(Stored dataset items)

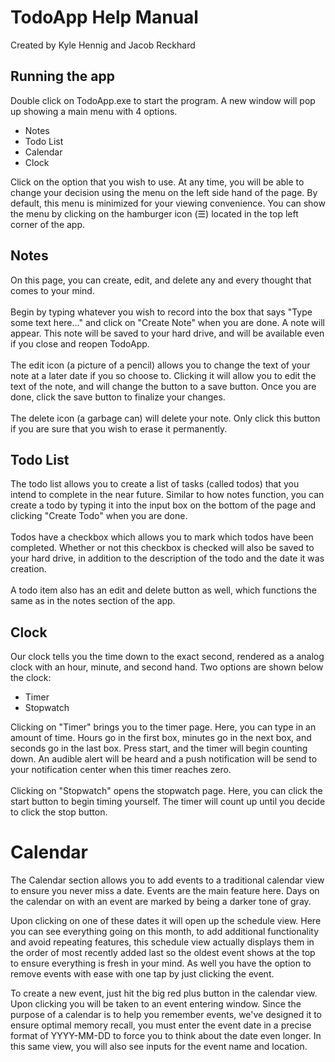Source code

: # TodoApp Help Manual
Created by Kyle Hennig and Jacob Reckhard

## Running the app
Double click on TodoApp.exe to start the program. A new window will pop up showing a main menu with 4 options.
- Notes
- Todo List
- Calendar
- Clock

Click on the option that you wish to use. At any time, you will be able to change your decision using the menu on the left side hand of the page. By default, this menu is minimized for your viewing convenience. You can show the menu by clicking on the hamburger icon (&#9776;) located in the top left corner of the app.

## Notes
On this page, you can create, edit, and delete any and every thought that comes to your mind.
<br>
<br>
Begin by typing whatever you wish to record into the box that says "Type some text here..." and click on "Create Note" when you are done. A note will appear. This note will be saved to your hard drive, and will be available even if you close and reopen TodoApp.
<br>
<br>
The edit icon (a picture of a pencil) allows you to change the text of your note at a later date if you so choose to. Clicking it will allow you to edit the text of the note, and will change the button to a save button. Once you are done, click the save button to finalize your changes.
<br>
<br>
The delete icon (a garbage can) will delete your note. Only click this button if you are sure that you wish to erase it permanently.

## Todo List
The todo list allows you to create a list of tasks (called todos) that you intend to complete in the near future. Similar to how notes function, you can create a todo by typing it into the input box on the bottom of the page and clicking "Create Todo" when you are done.
<br>
<br>
Todos have a checkbox which allows you to mark which todos have been completed. Whether or not this checkbox is checked will also be saved to your hard drive, in addition to the description of the todo and the date it was creation.
<br>
<br>
A todo item also has an edit and delete button as well, which functions the same as in the notes section of the app.

## Clock
Our clock tells you the time down to the exact second, rendered as a analog clock with an hour, minute, and second hand. Two options are shown below the clock:
- Timer
- Stopwatch

Clicking on "Timer" brings you to the timer page. Here, you can type in an amount of time. Hours go in the first box, minutes go in the next box, and seconds go in the last box. Press start, and the timer will begin counting down. An audible alert will be heard and a push notification will be send to your notification center when this timer reaches zero.
<br>
<br>
Clicking on "Stopwatch" opens the stopwatch page. Here, you can click the start button to begin timing yourself. The timer will count up until you decide to click the stop button.

# Calendar
The Calendar section allows you to add events to a traditional calendar view to ensure you never miss a date. Events are the main feature here. Days on the calendar on with an event are marked by being a darker tone of gray.

Upon clicking on one of these dates it will open up the schedule view. Here you can see everything going on this month, to add additional functionality and avoid repeating features, this schedule view actually displays them in the order of most recently added last so the oldest event shows at the top to ensure everything is fresh in your mind. As well you have the option to remove events with ease with one tap by just clicking the event.

To create a new event, just hit the big red plus button in the calendar view. Upon clicking you will be taken to an event entering window. Since the purpose of a calendar is to help you remember events, we've designed it to ensure optimal memory recall, you must enter the event date in a precise format of YYYY-MM-DD to force you to think about the date even longer. In this same view, you will also see inputs for the event name and location.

(WHAT IS BEING ASKED) Leaving out the pictures, return the records exactly as given.

(ANSWER AREA)
Source code

: # TodoApp Help Manual
Created by Kyle Hennig and Jacob Reckhard

## Running the app
Double click on TodoApp.exe to start the program. A new window will pop up showing a main menu with 4 options.
- Notes
- Todo List
- Calendar
- Clock

Click on the option that you wish to use. At any time, you will be able to change your decision using the menu on the left side hand of the page. By default, this menu is minimized for your viewing convenience. You can show the menu by clicking on the hamburger icon (&#9776;) located in the top left corner of the app.

## Notes
On this page, you can create, edit, and delete any and every thought that comes to your mind.
<br>
<br>
Begin by typing whatever you wish to record into the box that says "Type some text here..." and click on "Create Note" when you are done. A note will appear. This note will be saved to your hard drive, and will be available even if you close and reopen TodoApp.
<br>
<br>
The edit icon (a picture of a pencil) allows you to change the text of your note at a later date if you so choose to. Clicking it will allow you to edit the text of the note, and will change the button to a save button. Once you are done, click the save button to finalize your changes.
<br>
<br>
The delete icon (a garbage can) will delete your note. Only click this button if you are sure that you wish to erase it permanently.

## Todo List
The todo list allows you to create a list of tasks (called todos) that you intend to complete in the near future. Similar to how notes function, you can create a todo by typing it into the input box on the bottom of the page and clicking "Create Todo" when you are done.
<br>
<br>
Todos have a checkbox which allows you to mark which todos have been completed. Whether or not this checkbox is checked will also be saved to your hard drive, in addition to the description of the todo and the date it was creation.
<br>
<br>
A todo item also has an edit and delete button as well, which functions the same as in the notes section of the app.

## Clock
Our clock tells you the time down to the exact second, rendered as a analog clock with an hour, minute, and second hand. Two options are shown below the clock:
- Timer
- Stopwatch

Clicking on "Timer" brings you to the timer page. Here, you can type in an amount of time. Hours go in the first box, minutes go in the next box, and seconds go in the last box. Press start, and the timer will begin counting down. An audible alert will be heard and a push notification will be send to your notification center when this timer reaches zero.
<br>
<br>
Clicking on "Stopwatch" opens the stopwatch page. Here, you can click the start button to begin timing yourself. The timer will count up until you decide to click the stop button.

# Calendar
The Calendar section allows you to add events to a traditional calendar view to ensure you never miss a date. Events are the main feature here. Days on the calendar on with an event are marked by being a darker tone of gray.

Upon clicking on one of these dates it will open up the schedule view. Here you can see everything going on this month, to add additional functionality and avoid repeating features, this schedule view actually displays them in the order of most recently added last so the oldest event shows at the top to ensure everything is fresh in your mind. As well you have the option to remove events with ease with one tap by just clicking the event.

To create a new event, just hit the big red plus button in the calendar view. Upon clicking you will be taken to an event entering window. Since the purpose of a calendar is to help you remember events, we've designed it to ensure optimal memory recall, you must enter the event date in a precise format of YYYY-MM-DD to force you to think about the date even longer. In this same view, you will also see inputs for the event name and location.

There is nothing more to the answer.